También tomaron las instalaciones de la Fiscalía General del Estado y de la Secretaría de Educación estatal, para exigir la destitución de varios funcionarios, la cancelación de órdenes de aprehensión de sus compañeros y justicia por la muerte del alumno Jesús Alaín Vázquez Pérez.

Por si fuera poco, rociaron gasolina y le prendieron fuego a una réplica de cartón de una patrulla de la Fuerza de Reacción Inmediata Pakal.

Eso no fue una protesta, sino una provocación. Pues quemaron esa figura de cartón frente a la entrada del Palacio de Gobierno.

ABUSO

Desde hace mucho tiempo, la Escuela Normal Rural Mactumactzá dejó de ser semillero de maestros competentes y comprometidos con la educación y el progreso de las comunidades rurales de Chiapas para convertirse en una granja de guerrilleros.

Distintos reportes de prensa y declaraciones de padres de varios alumnos aseguran que en el plantel no se enseña a ser maestro, sino se imparte un adoctrinamiento político-ideológico radical y adiestramiento en tácticas de resistencia que incluyen retención de autobuses y camiones comerciales, uso de técnicas de repliegue contra fuerzas policiales y fabricación de explosivos caseros.

Los alumnos de nuevo ingreso son sometidos a duras pruebas, como excavar agujeros en el campo bajo el sol abrazante, aguantar golpizas por sus compañeros durante ciertos periodos de tiempo y pasar encierros prolongados sin alimentos y agua.

Por eso, en 2018, José Luis Hernández Espinosa perdió la vida en una de esas “novatadas” y otros alumnos, como Ulises Jiménez de la Cruz y Sergio Ballinas Zambrano terminaron internados con diagnóstico de rabdomiólisis, que se caracteriza por la ruptura del tejido muscular.

Antes, el seis de agosto de 2017, la joven Mónica Anahí Ramírez Pérez perdió la vida en otra novatada al sufrir un severo daño en los riñones como producto de la falta de agua, ya que para ser admitida en la institución fue obligada a cortar maleza durante horas con las manos pelonas, bajo el sol y no le permitían bañarse y menos tomar agua.

CRÍMENES

En agosto de 2003, durante un violento desalojo, los estudiantes utilizaron autobuses que habían secuestrado para bloquear vías, resultando en el asesinato de un chofer de una empresa de transporte bajo circunstancias atribuidas a las acciones de confrontación de los normalistas.

En mayo de 2021, más de 90 estudiantes fueron arrestados y procesados por delitos como robo con violencia, motín, pandillerismo y ataques a las vías de comunicación.
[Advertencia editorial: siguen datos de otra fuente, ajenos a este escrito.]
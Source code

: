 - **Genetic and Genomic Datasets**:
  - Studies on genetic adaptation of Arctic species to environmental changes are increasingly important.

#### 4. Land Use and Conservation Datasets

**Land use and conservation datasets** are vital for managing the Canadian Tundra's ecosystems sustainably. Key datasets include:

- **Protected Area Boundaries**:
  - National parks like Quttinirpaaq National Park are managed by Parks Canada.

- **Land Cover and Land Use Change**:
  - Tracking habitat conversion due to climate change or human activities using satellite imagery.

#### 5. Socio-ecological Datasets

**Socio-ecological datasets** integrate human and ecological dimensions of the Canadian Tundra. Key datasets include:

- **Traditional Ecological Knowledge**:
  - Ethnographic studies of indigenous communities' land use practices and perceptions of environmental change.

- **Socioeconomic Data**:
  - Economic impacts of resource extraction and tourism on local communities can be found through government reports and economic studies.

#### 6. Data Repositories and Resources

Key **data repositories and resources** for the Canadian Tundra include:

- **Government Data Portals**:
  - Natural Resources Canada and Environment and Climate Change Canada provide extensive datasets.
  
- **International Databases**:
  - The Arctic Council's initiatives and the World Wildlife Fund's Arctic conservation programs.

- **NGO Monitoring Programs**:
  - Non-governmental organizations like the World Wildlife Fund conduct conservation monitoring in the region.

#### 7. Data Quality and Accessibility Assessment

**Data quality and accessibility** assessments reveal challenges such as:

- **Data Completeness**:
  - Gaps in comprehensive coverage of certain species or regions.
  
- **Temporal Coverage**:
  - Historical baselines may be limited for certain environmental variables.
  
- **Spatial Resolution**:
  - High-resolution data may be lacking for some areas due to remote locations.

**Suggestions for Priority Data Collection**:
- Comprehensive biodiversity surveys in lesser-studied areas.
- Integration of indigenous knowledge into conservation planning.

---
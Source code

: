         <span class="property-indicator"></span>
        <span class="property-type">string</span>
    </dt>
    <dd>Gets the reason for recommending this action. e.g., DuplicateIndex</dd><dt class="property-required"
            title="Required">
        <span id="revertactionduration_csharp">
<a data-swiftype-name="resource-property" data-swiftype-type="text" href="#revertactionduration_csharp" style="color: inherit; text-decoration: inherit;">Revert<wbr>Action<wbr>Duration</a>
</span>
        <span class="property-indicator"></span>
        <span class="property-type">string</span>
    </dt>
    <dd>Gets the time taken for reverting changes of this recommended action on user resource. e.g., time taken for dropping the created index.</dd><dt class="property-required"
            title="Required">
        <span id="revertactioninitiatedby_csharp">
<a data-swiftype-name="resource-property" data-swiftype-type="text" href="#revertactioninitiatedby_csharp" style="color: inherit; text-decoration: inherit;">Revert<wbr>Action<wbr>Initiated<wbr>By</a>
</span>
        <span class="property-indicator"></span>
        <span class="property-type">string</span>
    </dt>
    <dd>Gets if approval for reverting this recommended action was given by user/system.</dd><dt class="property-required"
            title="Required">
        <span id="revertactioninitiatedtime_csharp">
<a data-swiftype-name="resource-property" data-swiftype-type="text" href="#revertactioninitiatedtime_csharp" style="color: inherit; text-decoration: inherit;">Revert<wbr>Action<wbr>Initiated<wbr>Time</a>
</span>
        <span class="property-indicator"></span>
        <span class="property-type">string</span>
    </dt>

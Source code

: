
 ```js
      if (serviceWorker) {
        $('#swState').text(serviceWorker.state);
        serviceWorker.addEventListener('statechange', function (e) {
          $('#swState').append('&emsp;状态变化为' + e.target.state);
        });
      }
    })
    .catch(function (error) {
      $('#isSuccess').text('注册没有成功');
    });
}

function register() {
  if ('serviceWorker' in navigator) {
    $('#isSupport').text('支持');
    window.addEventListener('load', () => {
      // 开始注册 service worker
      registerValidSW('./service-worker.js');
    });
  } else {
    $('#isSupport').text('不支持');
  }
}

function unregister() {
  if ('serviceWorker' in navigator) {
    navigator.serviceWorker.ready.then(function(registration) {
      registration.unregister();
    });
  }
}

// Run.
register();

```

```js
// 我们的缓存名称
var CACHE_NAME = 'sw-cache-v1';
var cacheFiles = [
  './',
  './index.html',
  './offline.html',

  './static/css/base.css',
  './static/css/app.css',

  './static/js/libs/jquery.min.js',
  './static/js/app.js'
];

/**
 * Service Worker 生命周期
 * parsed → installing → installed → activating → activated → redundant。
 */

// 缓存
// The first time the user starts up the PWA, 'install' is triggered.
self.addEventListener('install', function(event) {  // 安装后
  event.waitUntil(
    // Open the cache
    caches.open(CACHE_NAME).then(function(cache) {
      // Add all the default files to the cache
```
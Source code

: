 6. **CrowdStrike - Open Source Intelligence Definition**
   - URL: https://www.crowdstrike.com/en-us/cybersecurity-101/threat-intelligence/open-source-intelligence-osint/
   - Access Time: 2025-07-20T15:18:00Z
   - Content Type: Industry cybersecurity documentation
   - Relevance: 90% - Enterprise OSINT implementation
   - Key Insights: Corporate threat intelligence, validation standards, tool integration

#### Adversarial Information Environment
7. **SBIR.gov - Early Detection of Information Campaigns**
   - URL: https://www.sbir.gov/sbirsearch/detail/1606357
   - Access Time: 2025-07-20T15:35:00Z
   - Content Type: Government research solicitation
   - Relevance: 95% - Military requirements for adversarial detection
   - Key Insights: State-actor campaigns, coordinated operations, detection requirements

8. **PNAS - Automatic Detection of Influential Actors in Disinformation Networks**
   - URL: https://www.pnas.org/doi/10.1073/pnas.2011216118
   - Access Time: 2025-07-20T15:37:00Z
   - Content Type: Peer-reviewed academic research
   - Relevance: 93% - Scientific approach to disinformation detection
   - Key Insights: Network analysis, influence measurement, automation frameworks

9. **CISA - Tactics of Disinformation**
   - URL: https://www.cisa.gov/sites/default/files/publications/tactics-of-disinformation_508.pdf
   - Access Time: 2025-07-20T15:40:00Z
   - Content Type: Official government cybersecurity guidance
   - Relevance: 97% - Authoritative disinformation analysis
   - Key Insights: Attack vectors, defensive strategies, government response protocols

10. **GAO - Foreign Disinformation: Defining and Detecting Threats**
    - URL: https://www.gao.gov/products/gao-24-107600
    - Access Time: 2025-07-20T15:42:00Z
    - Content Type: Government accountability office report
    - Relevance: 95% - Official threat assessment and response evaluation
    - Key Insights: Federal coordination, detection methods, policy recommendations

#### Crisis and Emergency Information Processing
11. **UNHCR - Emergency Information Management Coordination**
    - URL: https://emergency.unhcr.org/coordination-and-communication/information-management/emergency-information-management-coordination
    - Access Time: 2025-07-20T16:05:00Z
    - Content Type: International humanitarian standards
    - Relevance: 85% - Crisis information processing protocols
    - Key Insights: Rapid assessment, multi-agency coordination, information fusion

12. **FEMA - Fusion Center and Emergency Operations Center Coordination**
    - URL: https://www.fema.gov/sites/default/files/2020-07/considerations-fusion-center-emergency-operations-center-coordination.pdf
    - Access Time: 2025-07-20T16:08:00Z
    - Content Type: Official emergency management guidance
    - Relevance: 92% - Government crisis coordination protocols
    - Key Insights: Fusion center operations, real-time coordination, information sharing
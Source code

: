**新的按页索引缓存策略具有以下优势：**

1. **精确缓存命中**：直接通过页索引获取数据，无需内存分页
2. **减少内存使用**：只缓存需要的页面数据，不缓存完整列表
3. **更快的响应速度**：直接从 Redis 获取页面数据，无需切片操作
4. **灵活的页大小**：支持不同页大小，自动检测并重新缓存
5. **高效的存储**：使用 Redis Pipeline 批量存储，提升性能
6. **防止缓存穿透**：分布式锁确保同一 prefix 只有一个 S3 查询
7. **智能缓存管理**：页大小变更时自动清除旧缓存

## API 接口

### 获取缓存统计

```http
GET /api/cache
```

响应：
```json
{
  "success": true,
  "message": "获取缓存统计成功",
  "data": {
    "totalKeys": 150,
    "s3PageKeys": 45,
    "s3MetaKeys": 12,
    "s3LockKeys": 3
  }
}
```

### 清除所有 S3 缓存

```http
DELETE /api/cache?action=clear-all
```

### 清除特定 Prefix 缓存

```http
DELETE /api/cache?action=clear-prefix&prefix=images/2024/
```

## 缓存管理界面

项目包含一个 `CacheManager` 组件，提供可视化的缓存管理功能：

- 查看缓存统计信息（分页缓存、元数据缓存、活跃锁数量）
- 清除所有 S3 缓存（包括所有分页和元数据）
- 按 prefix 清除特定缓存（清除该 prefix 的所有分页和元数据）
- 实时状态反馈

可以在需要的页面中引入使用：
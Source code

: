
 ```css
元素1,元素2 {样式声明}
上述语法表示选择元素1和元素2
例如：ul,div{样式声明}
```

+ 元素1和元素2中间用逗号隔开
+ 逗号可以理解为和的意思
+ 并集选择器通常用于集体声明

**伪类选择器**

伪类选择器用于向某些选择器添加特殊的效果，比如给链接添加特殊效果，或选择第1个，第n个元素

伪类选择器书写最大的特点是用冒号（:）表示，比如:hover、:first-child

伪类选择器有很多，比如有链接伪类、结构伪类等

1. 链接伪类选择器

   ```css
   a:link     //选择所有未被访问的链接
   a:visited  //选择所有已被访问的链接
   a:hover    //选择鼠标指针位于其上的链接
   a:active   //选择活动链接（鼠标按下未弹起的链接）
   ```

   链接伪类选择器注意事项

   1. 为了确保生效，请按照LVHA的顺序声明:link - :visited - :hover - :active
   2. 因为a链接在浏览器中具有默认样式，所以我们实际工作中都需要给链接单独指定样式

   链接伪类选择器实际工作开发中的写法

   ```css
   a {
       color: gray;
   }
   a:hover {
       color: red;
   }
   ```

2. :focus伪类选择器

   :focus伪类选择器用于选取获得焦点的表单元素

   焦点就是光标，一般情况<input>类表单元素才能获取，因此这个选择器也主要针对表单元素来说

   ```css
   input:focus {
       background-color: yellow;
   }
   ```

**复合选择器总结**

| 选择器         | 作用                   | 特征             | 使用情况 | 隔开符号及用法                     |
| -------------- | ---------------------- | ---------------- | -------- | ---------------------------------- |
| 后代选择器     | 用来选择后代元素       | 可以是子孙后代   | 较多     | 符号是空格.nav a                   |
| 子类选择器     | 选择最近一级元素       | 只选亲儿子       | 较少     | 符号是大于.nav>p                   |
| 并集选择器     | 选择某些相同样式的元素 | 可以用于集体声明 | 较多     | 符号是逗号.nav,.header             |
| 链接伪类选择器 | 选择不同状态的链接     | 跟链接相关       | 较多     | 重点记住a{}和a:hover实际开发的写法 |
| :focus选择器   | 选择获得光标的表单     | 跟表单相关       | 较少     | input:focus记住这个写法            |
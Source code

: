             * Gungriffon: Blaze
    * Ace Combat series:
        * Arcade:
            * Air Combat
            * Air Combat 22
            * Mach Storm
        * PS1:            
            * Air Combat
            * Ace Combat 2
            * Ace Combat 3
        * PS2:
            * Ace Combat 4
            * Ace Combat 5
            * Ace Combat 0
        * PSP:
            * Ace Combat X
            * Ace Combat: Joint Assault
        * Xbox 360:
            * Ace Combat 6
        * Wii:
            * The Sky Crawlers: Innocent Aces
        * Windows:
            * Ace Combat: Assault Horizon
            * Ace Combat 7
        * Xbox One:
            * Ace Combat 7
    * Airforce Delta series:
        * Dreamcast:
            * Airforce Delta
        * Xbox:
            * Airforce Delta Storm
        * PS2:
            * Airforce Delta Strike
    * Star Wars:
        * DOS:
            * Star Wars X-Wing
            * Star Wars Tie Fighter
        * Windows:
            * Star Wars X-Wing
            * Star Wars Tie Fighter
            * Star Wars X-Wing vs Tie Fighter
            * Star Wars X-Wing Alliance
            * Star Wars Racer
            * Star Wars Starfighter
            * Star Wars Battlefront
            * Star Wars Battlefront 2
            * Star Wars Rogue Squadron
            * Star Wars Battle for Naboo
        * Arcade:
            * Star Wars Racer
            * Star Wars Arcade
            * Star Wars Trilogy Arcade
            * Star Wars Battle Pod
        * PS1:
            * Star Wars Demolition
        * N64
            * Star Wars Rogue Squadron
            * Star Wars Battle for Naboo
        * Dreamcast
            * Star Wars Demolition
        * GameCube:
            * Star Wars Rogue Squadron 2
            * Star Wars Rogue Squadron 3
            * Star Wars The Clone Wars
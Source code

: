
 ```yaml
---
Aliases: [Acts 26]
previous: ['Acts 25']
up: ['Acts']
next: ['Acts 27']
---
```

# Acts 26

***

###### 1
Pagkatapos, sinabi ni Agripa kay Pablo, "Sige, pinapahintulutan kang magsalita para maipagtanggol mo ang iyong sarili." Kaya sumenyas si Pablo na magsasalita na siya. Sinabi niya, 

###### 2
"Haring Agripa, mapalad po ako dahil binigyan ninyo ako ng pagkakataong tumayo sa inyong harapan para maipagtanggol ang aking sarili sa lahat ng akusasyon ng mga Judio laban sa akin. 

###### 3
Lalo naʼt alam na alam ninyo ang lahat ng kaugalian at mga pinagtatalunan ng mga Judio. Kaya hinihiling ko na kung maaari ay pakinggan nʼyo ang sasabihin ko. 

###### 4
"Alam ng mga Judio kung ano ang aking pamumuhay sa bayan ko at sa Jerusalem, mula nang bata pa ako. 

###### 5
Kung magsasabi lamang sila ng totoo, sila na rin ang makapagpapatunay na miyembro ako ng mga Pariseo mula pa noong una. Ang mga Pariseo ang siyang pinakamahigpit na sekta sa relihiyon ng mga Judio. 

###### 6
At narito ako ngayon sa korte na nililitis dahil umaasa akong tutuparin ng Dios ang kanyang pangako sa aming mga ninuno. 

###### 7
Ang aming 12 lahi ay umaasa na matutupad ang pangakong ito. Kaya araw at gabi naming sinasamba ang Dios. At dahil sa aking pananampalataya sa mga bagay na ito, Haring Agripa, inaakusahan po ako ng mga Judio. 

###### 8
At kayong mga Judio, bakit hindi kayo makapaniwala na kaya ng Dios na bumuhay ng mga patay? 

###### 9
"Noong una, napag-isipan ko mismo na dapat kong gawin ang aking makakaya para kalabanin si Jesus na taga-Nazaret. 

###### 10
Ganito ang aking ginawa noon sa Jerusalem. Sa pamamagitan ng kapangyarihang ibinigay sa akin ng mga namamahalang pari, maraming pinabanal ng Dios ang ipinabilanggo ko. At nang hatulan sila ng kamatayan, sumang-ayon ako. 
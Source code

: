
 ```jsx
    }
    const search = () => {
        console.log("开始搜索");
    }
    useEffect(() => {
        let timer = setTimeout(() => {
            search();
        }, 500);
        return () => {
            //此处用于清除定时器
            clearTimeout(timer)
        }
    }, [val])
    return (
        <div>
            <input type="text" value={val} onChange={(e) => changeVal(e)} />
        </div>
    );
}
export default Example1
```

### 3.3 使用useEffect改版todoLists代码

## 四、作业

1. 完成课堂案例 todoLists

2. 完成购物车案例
Dichos expedientes penales siguen abiertos, y son los que piden que sean cancelados.

En esos mismos días, atacaron el Palacio de Gobierno utilizando tarimas para bloquear los accesos, rompieron ventanas y lanzaron bombas molotov y cohetones al interior del recinto, desatando incendios en las puertas principales y oficinas.

A lo largo de los últimos 30 años, su táctica más recurrente e invasiva ha sido el secuestro de camiones comerciales y de pasajeros. Empresas como AEXA, incluyendo pipas de PEMEX, son sus blancos más recurrentes. Y no sólo detienen los vehículos en las carreteras o terminales, también obligan a bajar a los pasajeros y retienen tanto las unidades como a los choferes.

CIERRE O REUBICACIÓN

Cierre o reubicación, es lo que la sociedad tuxtleca ha demando todos estos años para dejar de padecer los abusos de la Mactumactzá.

El gobernador Eduardo Ramírez Aguilar, como buen hombre de leyes y vocación humanista, debería tomar cartas en el asunto.

Puesto que remover o clausurar a la Mactumactzá no se trata de represión, ni de un atentado a la educación, mucho menos de una imposición arbitraria, sino de un acto de justicia a favor de la seguridad y protección de los derechos fundamentales de miles de habitantes que al final de cada protesta, marcha o lo que se ha conocido como “terrorismo didáctico”, son las principales víctimas de los normalistas.

Nunca he estado de acuerdo con esa visión casi heroica de la Mactumactzá, pues no es más que un grupo típico de rentistas del Estado, como la CNTE, bomberos piromaníacos que incendian la pradera para después cosechar ganancias del desastre que ellos mismos provocaron.

Si deseamos ser tan civilizados como en Alemania, Francia o España, debemos empezar por imponer el orden con todo el peso de la ley en la mano.